I always keep 2 or 3 mags for all of my guns.

:smt1099


----------



## James NM

I have between 1 and 30, depending on the gun.


----------



## DennisE

4 or 5 for my CCW guns. Dennis


----------



## mikiec

I have 4 for my XD45 and 4 for my Colt Defender. I'll be picking up more for the Defender.

mike


----------



## spongebobmac

id say 5 but the ar15 is different


----------



## mjgray

*XDm Mags*

New to handguns and the "sport" just purchased my first gun, XDm 9mm. Came with 2 mags, purchased 2 more. I find it much better to load at one time rathr then have to reload at the range, just me I'm sure. Plan to buy another gun next month and hope to be able to have the same number of mags for it. Stayed with the OEM, had heard that aftermarket was sometimes not so good, anyone else think so?

Mike


----------



## DJ Niner

mjgray said:


> New to handguns and the "sport" just purchased my first gun, XDm 9mm. Came with 2 mags, purchased 2 more. I find it much better to load at one time rathr then have to reload at the range, just me I'm sure. Plan to buy another gun next month and hope to be able to have the same number of mags for it. Stayed with the OEM, had heard that aftermarket was sometimes not so good, anyone else think so?
> 
> Mike


Yes. Stay with factory mags and you'll spend more, but save yourself problems/heartache.


----------



## FORDMAN0781

I just bought a Taurus PT 24 7 .40 cal. The gun comes with 2 15 round mags.

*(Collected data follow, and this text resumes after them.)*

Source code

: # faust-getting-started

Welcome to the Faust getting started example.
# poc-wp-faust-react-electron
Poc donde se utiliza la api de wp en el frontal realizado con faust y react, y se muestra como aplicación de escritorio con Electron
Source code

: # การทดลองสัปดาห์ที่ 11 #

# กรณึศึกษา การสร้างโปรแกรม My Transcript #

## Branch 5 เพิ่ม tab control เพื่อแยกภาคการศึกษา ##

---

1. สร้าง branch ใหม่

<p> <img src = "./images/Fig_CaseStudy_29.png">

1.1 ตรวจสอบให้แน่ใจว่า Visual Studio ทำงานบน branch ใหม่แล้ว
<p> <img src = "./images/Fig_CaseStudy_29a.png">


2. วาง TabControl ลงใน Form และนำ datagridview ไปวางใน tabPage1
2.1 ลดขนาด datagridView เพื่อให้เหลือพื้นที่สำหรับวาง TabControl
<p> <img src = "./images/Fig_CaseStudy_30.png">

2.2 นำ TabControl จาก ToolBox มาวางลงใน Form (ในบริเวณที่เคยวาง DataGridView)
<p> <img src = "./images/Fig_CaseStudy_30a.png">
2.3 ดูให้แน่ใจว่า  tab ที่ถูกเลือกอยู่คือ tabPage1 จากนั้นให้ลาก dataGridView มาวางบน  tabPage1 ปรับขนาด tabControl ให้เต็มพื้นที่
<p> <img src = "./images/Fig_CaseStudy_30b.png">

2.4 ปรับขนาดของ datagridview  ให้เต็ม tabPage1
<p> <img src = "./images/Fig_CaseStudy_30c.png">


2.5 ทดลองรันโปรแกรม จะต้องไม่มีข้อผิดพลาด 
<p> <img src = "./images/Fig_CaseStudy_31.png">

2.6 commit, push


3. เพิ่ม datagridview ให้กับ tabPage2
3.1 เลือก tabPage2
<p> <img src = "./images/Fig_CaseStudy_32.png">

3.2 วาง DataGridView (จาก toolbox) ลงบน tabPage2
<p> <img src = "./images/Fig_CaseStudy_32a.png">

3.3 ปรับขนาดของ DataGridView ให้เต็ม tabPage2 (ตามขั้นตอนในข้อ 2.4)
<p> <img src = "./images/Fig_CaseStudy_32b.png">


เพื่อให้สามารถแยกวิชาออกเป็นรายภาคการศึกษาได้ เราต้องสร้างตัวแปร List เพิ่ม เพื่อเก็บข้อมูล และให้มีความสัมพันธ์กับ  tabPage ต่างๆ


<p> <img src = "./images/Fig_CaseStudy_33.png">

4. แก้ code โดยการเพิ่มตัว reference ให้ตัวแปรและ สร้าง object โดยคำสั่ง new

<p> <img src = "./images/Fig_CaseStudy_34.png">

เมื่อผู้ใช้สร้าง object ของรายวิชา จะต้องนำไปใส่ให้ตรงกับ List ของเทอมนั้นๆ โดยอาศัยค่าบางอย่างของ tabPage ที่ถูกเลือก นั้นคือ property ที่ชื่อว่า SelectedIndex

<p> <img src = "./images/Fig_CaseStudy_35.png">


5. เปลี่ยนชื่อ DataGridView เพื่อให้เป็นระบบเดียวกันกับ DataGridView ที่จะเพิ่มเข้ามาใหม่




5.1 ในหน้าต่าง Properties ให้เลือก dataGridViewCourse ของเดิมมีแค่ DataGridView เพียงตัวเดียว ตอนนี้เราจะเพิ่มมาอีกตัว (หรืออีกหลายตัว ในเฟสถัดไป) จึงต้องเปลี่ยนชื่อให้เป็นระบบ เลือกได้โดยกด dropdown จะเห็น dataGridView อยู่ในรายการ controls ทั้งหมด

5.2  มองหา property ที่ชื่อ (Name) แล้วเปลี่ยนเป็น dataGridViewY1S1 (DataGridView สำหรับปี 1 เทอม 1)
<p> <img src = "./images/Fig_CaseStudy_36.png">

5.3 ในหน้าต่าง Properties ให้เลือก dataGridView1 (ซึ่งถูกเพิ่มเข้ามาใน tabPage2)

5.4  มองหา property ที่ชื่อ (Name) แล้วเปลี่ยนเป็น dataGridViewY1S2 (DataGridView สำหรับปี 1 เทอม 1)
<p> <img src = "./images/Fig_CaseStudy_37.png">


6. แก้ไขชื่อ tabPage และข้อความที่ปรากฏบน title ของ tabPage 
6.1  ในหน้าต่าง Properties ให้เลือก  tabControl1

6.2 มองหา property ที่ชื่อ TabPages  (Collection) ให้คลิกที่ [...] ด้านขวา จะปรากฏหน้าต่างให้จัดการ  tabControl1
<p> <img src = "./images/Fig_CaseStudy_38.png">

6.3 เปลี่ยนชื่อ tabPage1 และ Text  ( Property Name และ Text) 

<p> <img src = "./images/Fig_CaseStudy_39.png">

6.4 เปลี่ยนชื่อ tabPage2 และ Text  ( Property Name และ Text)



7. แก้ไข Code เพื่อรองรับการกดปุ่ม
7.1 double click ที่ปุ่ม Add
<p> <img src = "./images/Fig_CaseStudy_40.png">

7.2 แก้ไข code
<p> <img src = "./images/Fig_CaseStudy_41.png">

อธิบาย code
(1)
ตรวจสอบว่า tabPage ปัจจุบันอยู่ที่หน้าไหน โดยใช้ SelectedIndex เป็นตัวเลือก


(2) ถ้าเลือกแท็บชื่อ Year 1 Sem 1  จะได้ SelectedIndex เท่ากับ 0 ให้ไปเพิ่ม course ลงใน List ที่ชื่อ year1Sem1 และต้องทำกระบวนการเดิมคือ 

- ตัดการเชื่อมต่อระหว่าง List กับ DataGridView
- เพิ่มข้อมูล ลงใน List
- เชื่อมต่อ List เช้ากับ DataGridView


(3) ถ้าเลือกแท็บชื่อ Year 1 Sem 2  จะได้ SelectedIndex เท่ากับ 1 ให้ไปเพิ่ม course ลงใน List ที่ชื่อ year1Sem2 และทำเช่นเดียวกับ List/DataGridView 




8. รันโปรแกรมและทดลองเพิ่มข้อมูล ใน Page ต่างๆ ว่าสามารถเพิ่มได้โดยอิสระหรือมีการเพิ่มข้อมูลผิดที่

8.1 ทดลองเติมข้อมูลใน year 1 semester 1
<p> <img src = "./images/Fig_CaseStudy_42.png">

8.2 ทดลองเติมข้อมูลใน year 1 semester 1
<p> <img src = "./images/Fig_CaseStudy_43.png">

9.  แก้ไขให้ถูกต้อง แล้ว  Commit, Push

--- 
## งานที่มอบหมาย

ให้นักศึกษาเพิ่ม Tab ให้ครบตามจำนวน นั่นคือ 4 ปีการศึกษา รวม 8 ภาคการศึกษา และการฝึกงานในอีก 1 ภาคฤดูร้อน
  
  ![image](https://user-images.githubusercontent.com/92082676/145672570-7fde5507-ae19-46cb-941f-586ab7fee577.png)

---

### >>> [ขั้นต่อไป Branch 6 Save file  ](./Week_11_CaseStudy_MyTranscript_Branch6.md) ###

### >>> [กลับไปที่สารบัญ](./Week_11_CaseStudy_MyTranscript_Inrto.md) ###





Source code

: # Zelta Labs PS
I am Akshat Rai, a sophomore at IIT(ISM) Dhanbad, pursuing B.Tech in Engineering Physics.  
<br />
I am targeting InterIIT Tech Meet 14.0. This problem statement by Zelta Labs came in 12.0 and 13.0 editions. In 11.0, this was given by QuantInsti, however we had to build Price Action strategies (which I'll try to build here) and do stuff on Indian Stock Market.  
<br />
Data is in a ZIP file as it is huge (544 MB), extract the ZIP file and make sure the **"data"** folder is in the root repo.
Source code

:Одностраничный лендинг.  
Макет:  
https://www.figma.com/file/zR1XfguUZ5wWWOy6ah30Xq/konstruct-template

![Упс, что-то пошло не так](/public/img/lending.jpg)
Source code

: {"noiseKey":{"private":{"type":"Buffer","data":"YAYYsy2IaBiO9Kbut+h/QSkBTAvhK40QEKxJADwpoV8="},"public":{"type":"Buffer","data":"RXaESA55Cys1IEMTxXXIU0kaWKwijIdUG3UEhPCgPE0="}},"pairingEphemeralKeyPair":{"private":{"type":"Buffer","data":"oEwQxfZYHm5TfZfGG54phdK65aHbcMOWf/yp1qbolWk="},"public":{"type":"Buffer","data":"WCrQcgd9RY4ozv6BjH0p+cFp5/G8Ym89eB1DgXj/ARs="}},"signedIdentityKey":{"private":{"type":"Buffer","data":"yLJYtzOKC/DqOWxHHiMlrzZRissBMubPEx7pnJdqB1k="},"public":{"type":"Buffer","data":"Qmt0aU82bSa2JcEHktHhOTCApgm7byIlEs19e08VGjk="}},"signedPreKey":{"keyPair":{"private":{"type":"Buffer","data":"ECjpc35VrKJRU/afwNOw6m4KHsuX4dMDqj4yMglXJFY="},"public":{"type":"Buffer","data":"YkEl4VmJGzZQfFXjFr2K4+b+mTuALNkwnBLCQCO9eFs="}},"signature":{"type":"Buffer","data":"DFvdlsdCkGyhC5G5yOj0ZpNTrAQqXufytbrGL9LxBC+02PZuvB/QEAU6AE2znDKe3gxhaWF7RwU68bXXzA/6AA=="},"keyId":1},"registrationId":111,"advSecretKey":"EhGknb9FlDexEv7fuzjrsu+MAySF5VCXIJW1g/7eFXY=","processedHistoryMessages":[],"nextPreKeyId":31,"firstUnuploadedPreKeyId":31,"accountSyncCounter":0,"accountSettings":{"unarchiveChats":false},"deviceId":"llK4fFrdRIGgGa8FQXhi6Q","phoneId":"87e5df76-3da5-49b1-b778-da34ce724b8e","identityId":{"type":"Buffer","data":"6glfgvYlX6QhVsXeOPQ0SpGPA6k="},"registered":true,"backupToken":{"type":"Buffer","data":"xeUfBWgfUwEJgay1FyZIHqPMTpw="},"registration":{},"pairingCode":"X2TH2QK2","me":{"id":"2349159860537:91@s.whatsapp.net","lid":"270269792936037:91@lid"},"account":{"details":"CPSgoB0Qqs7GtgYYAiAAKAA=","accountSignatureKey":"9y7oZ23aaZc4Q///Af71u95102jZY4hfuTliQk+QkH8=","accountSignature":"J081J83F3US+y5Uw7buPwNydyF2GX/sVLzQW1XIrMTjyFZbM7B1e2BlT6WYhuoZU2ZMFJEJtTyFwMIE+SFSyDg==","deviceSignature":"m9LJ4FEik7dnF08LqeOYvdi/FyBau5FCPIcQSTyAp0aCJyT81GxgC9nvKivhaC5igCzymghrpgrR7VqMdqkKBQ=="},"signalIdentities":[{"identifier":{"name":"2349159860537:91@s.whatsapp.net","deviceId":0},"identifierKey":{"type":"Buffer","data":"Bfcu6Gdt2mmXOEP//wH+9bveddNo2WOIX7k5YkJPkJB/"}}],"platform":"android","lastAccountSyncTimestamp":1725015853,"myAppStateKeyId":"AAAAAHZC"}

I probably want to purchase 3 or 4 more. So assume I have 6 mags total, I will load 2 or 3 with Hollow Points and save them for carry or defense use, the other I will use for range use. Can't wait to pick up my gun tomorrow. Damn 3 day waiting period doesn't include weekend. I purchased Thursday, so the waiting period is Friday, Monday, Tuesday. First eligible day to pick it up is Weds.


----------



## GreySmoke

My new XD 45 came with 2, I added three more. One in the gun and two dual mag pouches on the belt. Damm I'm over the top just for the range ...


----------



## jay7

really depends on the weapon, and the mag capacity for me, my para compact 1911, i carry 3 on me, cause they only hold 7 each, my taurus 92........i carry 2 17 round mags, my haha...........my......whew cant belive im gonna say this, my jennings .25 lol i carry 1 mag, because ill be lucky to get more than 1 round off at a time  basicaly i carry enough to bring enough ammo for when it hits the fan, so i can get out alive


----------



## bluegrassstate

I keep a mag storage pouch that holds four (4) mags and one mag in the pistol...that makes a total of 5 mags for each of the pistols I currently own..that's for heading to the range...for concealed carry, I only have the mag in the pistol unless I carry a one mag holster in addition to my concealment holster...later...from the bluegrassstate..


----------



## SIGness

Most of the handguns I've purchase that require mags. I find it a must to have at least 4, I'd prefer to have more. But that's my rule. And if I do nab a shooter with any less, I allow it into the budget of the gun to accommodate. However, I do have one with 8 mags, one with 6. The remainder I have 4 for each.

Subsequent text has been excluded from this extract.